L’Italie à (l’extrême) droite, toute !
Confirmation de la poussée xénophobe qui déferle sur la péninsule, les nouvelles lois sur l’immigration clandestine sont les plus répressives d’Europe.
Comme si le calvaire des immigrés clandestins au large de l’île de Lampedusa ne suffisait pas, la Chambre basse du Parlement italien a adopté, le 13 mai dernier, de nouvelles lois durcissant considérablement la lutte contre l’immigration illégale. Aussitôt qualifiées d’inhumaines par nombre d’associations humanitaires, elles créent le délit d’« immigration ou séjour illégal », passible d’une amende de 5 000 à 10 000 euros.

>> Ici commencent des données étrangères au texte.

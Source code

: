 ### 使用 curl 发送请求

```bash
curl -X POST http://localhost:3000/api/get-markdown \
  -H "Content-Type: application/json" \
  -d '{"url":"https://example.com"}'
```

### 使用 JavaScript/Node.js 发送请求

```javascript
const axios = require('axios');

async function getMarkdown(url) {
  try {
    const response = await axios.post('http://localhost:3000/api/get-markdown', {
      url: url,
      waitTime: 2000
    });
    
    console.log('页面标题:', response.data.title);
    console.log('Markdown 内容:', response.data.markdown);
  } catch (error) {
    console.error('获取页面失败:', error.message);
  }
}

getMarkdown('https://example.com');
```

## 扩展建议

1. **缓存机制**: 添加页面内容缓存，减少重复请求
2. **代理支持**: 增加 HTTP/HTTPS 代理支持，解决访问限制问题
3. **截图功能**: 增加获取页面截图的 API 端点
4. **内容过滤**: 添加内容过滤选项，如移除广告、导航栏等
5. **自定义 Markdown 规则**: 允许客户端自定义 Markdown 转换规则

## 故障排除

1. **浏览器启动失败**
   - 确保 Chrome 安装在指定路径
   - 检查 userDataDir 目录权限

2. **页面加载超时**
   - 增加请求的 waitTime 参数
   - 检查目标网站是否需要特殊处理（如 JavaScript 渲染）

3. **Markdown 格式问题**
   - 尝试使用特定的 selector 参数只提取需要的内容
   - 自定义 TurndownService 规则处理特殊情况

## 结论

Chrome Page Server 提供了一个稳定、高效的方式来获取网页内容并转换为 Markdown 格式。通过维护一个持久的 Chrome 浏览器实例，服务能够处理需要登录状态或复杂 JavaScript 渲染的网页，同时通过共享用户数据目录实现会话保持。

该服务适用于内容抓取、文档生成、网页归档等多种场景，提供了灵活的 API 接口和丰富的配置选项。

La durée de rétention des clandestins dans les « centres d’identification et d’expulsion » passe par ailleurs de deux à six mois. Quant aux personnes louant un logement à des étrangers en situation irrégulière (ou les hébergeant gratuitement), elles risquent jusqu’à trois ans d’emprisonnement. Enfin, un immigré séjournant légalement et désirant se marier avec une personne de nationalité italienne est désormais astreint à un délai de deux ans. Il doit en outre présenter sa carte de séjour pour bénéficier des services publics. Une obligation qui porte en elle les germes d’une catastrophe sanitaire pour les clandestins et leurs familles, dont le nombre total est estimé à 1 million d’individus.

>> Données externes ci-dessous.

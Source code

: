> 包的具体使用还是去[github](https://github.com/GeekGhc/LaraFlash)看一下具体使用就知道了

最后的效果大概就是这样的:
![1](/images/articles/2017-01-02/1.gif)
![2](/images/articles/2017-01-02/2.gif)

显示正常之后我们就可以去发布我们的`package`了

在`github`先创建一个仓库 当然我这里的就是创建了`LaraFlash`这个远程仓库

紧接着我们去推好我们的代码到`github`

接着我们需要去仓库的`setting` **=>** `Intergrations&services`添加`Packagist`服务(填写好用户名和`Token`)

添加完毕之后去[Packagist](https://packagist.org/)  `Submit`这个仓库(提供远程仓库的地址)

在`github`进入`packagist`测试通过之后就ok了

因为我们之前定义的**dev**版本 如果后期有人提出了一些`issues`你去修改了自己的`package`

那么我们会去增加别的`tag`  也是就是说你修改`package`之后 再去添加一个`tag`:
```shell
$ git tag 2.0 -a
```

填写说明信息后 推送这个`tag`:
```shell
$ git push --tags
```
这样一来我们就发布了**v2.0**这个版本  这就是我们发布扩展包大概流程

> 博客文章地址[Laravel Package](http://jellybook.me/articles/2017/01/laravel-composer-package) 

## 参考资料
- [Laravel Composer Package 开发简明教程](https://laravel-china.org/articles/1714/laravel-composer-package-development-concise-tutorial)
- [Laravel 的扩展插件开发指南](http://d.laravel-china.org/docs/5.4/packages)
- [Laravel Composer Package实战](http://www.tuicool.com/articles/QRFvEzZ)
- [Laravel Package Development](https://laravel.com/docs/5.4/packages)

Ce nouvel arsenal législatif est loin de faire l’unanimité. Le député de centre droit Rocco Buttiglione redoute par exemple un possible « retour de l’esclavage ». Autrement dit, l’apparition d’une classe de travailleurs dépourvus de toute protection légale. De même, la communauté catholique Sant’Egidio, de concert avec la Conférence épiscopale italienne, critique vertement la politique de défense de la « race » italienne prônée par le président du Conseil, Silvio Berlusconi. « L’idée de la gauche est de faire une Italie multiethnique ; ce n’est pas la nôtre », a répliqué ce dernier. Ladite gauche dénonce une politique « liberticide » et un « retour à la logique des lois raciales de l’époque de Mussolini ».

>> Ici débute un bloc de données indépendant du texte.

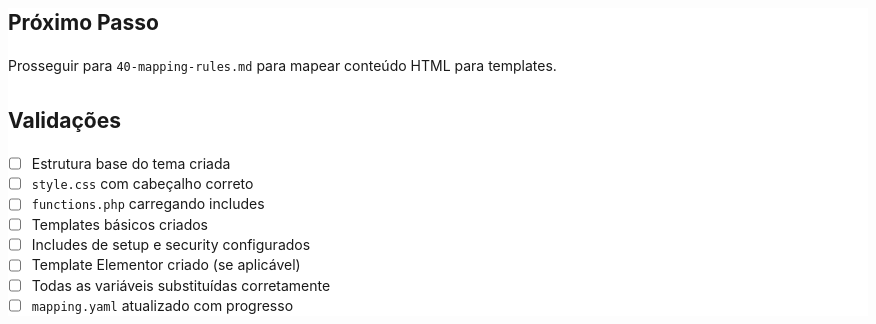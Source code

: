 ## Próximo Passo
Prosseguir para `40-mapping-rules.md` para mapear conteúdo HTML para templates.

## Validações
- [ ] Estrutura base do tema criada
- [ ] `style.css` com cabeçalho correto
- [ ] `functions.php` carregando includes
- [ ] Templates básicos criados
- [ ] Includes de setup e security configurados
- [ ] Template Elementor criado (se aplicável)
- [ ] Todas as variáveis substituídas corretamente
- [ ] `mapping.yaml` atualizado com progresso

Car les lois sur l’immigration sont partie intégrante d’un projet sécuritaire plus vaste. Non content de lier insécurité et immigration, celui-ci autorise la création de fichiers de « sans-abri » et légalise les rondes de citoyens non armés pour appuyer la police dans les grandes villes – des brigades qui ne sont pas sans rappeler les « faisceaux de combat » mussoliniens. Une première version de la loi obligeait même médecins et fonctionnaires à dénoncer les clandestins aux autorités. La mesure a été si contestée qu’elle a finalement été retirée.
Moins d’un mois avant les élections européennes, Berlusconi a donc choisi de surfer sur le raz-de-marée xénophobe qui déferle sur la péninsule depuis plus d’un an (voir J.A. n° 2514). Et de ne pas se laisser prendre de vitesse par la Ligue du Nord. Le 9 mai, un responsable de cette formation d’extrême droite dirigée par Umberto Rossi (22 députés et 4 ministres, dont celui de l’Intérieur) est allé jusqu’à proposer de réserver des places aux Italiens de souche dans les transports en commun milanais !
Reste que le durcissement des lois sur l’immigration n’aurait pas été possible sans le règlement du contentieux colonial avec la Libye. Le « traité d’amitié » signé entre les deux pays en août 2008 prévoit, entre autres, le versement de 3,7 milliards d’euros à la Jamahiriya en échange d’un accord de régulation des flux migratoires. Les 6 et 10 mai, cette dernière a, pour la première fois, accepté de reprendre sur son territoire quelque cinq cents clandestins interceptés dans les eaux internationales. En moins de vingt-quatre heures, les malheureux ont été reconduits dans les terribles geôles libyennes, sans même avoir pu déposer une demande d’asile. En 2008, 50 % des 36 000 clandestins arrivant en Italie par la mer avaient pourtant obtenu ledit asile.